En premier lieu, on observe un délitement de la responsabilité. Il est probable que vous ayez déjà été confronté à cette situation lors de réunions impliquant un grand nombre de participants, surtout lorsque le sujet est crucial. Dans ces circonstances, il est souvent difficile de prendre des décisions. La raison en est assez évidente : l’incertitude créée dans le cadre de la responsabilité conduit à une situation où tout le monde est responsable sans que personne ne le soit véritablement. Comment prendre une décision lorsque vous n’avez pas la certitude que c’est votre responsabilité, car cela ne fait pas explicitement partie de votre mandat ?
D’autre part, cela engendre une insécurité, se manifestant sous forme de tension. En l’absence de clarté sur la personne responsable, on ressent soit la crainte d’être ultimement tenu responsable (et d’être confronté à des reproches sur pourquoi cela n’a pas été fait), soit la crainte que le sujet ne soit pas traité (plus rarement), soit la crainte qu’une tierce personne intervienne (par exemple, un manager expert qui interfère et, avec le poids de sa hiérarchie, vous écrase, ou du moins vous maltraite). La peur génère de l’insécurité.
Une autre conséquence est davantage liée aux jeux psychologiques qu’une telle situation permet. En raison du manque de clarté dans votre domaine d’activité, il est toujours possible de jouer au jeu de la dévalorisation, car, en fin de compte, il y aura toujours quelque chose que vous n’aurez pas accompli, implicitement attendu ou inclus dans le cadre de vos fonctions.
Mener une transformation
De fait, si ce sujet de frontière floue existe dans votre entreprise/organisation, en mettant en place de l’agilité, vous allez récupérer ces problèmes de toute manière. Un Product Owner sans pouvoir, ou qui ne veut pas se mouiller, ou qui a peur d’être trop assertif. Un Scrum Master qui fera du management d’équipe, du reporting de projet, car cela fait partie des attendus implicites. Un tech lead en mode super héros, qui deviendra votre goulot d’étranglement…
On aura avec nous des gens très impliqués dans ce qu’ils font, et en même temps qui ne mettent pas forcément l’effort sur ce qui pourrait avoir le plus de valeur. On est dans une forme de jeu défensif, où l’important de montrer l’implication sur X sujets, et qu’on répond à toutes les demandes, tous les attendus.

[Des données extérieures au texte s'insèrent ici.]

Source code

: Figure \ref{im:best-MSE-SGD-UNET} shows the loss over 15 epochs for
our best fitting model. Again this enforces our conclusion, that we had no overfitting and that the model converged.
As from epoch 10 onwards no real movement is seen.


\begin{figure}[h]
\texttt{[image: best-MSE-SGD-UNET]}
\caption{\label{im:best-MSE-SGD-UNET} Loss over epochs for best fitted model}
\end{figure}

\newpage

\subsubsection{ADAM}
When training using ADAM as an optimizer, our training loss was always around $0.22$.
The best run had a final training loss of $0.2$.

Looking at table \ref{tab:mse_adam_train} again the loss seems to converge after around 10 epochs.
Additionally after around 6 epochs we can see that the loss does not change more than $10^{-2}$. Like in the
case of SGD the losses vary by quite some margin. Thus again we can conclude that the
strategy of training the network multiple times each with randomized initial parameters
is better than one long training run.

Il y a surement pendant la transformation plusieurs actions à mener si vous voulez obtenir le résultat souhaité en mettant en place des pratiques agiles. Et en y pensant, cela fait complètement sens, car l’agilité promeut plusieurs principes : l’autonomie (donc la réduction de dépendance entre projets & acteurs), être centré valeur, …
Axes de progrès
Travail sur la valeur
De manière top-down, c’est-à-dire en commençant par le sommet de la hiérarchie, il est essentiel de définir quels sujets relèvent de la stratégie, apportent de la valeur à l’entreprise, et d’identifier les enjeux.

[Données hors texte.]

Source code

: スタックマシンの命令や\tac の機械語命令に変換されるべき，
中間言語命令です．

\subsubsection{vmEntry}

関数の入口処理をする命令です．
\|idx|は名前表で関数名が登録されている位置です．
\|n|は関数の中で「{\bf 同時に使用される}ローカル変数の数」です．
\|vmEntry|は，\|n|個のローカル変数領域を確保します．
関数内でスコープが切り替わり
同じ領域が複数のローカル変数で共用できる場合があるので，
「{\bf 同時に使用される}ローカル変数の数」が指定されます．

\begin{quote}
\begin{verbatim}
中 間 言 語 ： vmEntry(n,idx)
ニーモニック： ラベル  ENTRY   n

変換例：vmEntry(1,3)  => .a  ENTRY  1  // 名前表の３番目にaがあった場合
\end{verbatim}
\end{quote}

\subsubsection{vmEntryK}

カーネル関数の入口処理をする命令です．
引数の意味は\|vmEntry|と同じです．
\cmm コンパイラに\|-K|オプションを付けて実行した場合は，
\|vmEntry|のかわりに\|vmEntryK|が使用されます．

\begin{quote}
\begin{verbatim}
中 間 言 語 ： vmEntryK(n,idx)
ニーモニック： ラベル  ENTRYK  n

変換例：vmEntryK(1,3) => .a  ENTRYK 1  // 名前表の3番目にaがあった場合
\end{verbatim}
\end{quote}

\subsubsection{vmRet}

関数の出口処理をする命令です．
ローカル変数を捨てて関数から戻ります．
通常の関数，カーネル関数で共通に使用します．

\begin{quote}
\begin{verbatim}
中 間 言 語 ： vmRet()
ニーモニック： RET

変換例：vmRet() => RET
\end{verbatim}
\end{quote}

Certes, il est nécessaire d’engager un dialogue avec les collaborateurs sur le terrain. Cependant, ce que j’observe, c’est que le top management ne se pose pas toujours cette question. En ne tenant pas compte de la capacité opérationnelle, il peut déterminer que tout est réalisable et s’engager au même niveau avec les clients. La capacité à reconnaître que tous les sujets n’ont pas le même impact, enjeu, revenu, ou valeur pour le top management me semble être un élément clé de la réussite. Dans le cas contraire, on constate souvent une tendance en dessous à s’aligner sur la “vision” ou le manque de “vision” de ses supérieurs, que ce soit par crainte ou par désir de plaire, chaque individu ayant sa propre motivation.
Lors des discussions avec les équipes, on ressent qu’en l’absence de soutien de la part du management sur la pondération des sujets en termes de valeur, les équipes peinent à s’engager. Elles ont une inclination naturelle à se disperser et à tenter de tout accomplir, car tout doit être réalisé avant la fin de l’année.
Dans une maturité agile, on pourrait envisager des comportements inverses où les équipes font remonter leur vision au management, qui les soutient dans leurs décisions, car les équipes sont les mieux placées pour comprendre le métier et les contraintes techniques.
Donner de l’autonomie
C’est un travail complexe, car là, on vient aussi toucher au système de valorisation, et parfois à la culture de l’entreprise. Il n’y a rien d’impossible, c’est juste un travail où il faut garder en tête, que nous allons sûrement se confronter aux enjeux personnels.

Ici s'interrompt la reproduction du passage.